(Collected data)
^^^^^^^^

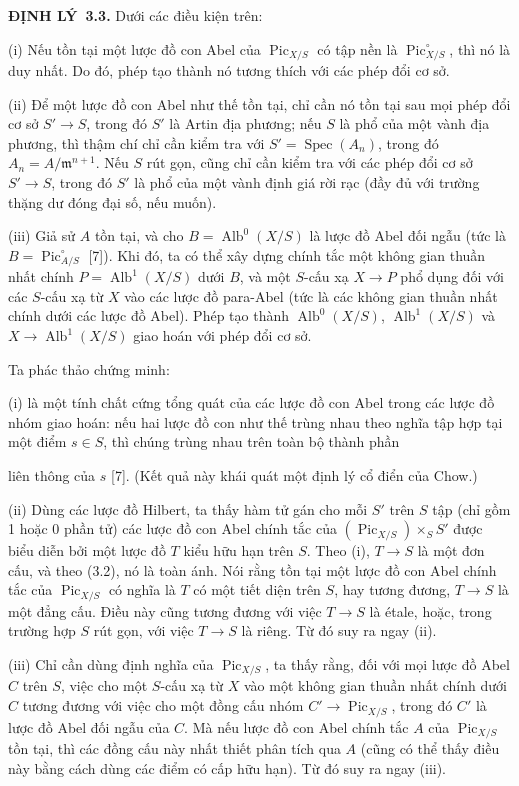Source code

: \documentclass[11pt,twoside,openany]{book}
\numberwithin{equation}{section}
\newcommand{\src}[1]{%
  \phantomsection\hypertarget{src:\fgasourceid:#1}{}%
  \marginpar{\raggedleft\footnotesize\sffamily #1}%
}
\newcommand{\fgasourceid}{unset}
\newcommand{\result}[2]{\par\medskip\noindent\textbf{#1\if\relax\detokenize{#2}\relax\else\ #2\fi.}\quad}
\begin{document}
\result{ĐỊNH LÝ}{3.3} Dưới các điều kiện trên:

\noindent(i) Nếu tồn tại một lược đồ con Abel của
$\operatorname{Pic}_{X/S}$ có tập nền là
$\operatorname{Pic}_{X/S}^\circ$, thì nó là duy nhất. Do đó, phép tạo thành
nó tương thích với các phép đổi cơ sở.

\noindent(ii) Để một lược đồ con Abel như thế tồn tại, chỉ cần nó tồn tại sau
mọi phép đổi cơ sở $S'\longrightarrow S$, trong đó $S'$ là Artin địa phương;
nếu $S$ là phổ của một vành địa phương, thì thậm chí chỉ cần kiểm tra với
$S'=\operatorname{Spec}(A_n)$, trong đó
$A_n=A/\mathfrak m^{n+1}$. Nếu $S$ rút gọn, cũng chỉ cần kiểm tra với các phép
đổi cơ sở $S'\longrightarrow S$, trong đó $S'$ là phổ của một vành định giá
rời rạc (đầy đủ với trường thặng dư đóng đại số, nếu muốn).

\noindent(iii) Giả sử $A$ tồn tại, và cho
$B=\operatorname{Alb}^0(X/S)$ là lược đồ Abel đối ngẫu (tức là
$B=\operatorname{Pic}_{A/S}^\circ$ [7]). Khi đó, ta có thể xây dựng chính tắc
một không gian thuần nhất chính $P=\operatorname{Alb}^1(X/S)$ dưới $B$, và
một $S$-cấu xạ $X\longrightarrow P$ phổ dụng đối với các $S$-cấu xạ từ $X$
vào các lược đồ para-Abel (tức là các không gian thuần nhất chính dưới các
lược đồ Abel). Phép tạo thành $\operatorname{Alb}^0(X/S)$,
$\operatorname{Alb}^1(X/S)$ và
$X\longrightarrow\operatorname{Alb}^1(X/S)$ giao hoán với phép đổi cơ sở.

Ta phác thảo chứng minh:

(i) là một tính chất cứng tổng quát của các lược đồ con Abel trong các lược đồ
nhóm giao hoán: nếu hai lược đồ con như thế trùng nhau theo nghĩa tập hợp tại
một điểm $s\in S$, thì chúng trùng nhau trên toàn bộ thành phần
\src{238}
liên thông của $s$ [7]. (Kết quả này khái quát một định lý cổ điển của Chow.)

(ii) Dùng các lược đồ Hilbert, ta thấy hàm tử gán cho mỗi $S'$ trên $S$ tập
(chỉ gồm 1 hoặc 0 phần tử) các lược đồ con Abel chính tắc của
$(\operatorname{Pic}_{X/S})\times_S S'$ được biểu diễn bởi một lược đồ $T$
kiểu hữu hạn trên $S$. Theo (i), $T\longrightarrow S$ là một đơn cấu, và theo
(3.2), nó là toàn ánh. Nói rằng tồn tại một lược đồ con Abel chính tắc của
$\operatorname{Pic}_{X/S}$ có nghĩa là $T$ có một tiết diện trên $S$, hay
tương đương, $T\longrightarrow S$ là một đẳng cấu. Điều này cũng tương đương
với việc $T\longrightarrow S$ là étale, hoặc, trong trường hợp $S$ rút gọn,
với việc $T\longrightarrow S$ là riêng. Từ đó suy ra ngay (ii).

(iii) Chỉ cần dùng định nghĩa của $\operatorname{Pic}_{X/S}$, ta thấy rằng,
đối với mọi lược đồ Abel $C$ trên $S$, việc cho một $S$-cấu xạ từ $X$ vào một
không gian thuần nhất chính dưới $C$ tương đương với việc cho một đồng cấu nhóm
$C'\longrightarrow\operatorname{Pic}_{X/S}$, trong đó $C'$ là lược đồ Abel
đối ngẫu của $C$. Mà nếu lược đồ con Abel chính tắc $A$ của
$\operatorname{Pic}_{X/S}$ tồn tại, thì các đồng cấu này nhất thiết phân tích
qua $A$ (cũng có thể thấy điều này bằng cách dùng các điểm có cấp hữu hạn). Từ
đó suy ra ngay (iii).
\end{document}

^^^^^^^^

Of all the lines in the entries, count those with the string "circ", and report only that number.

2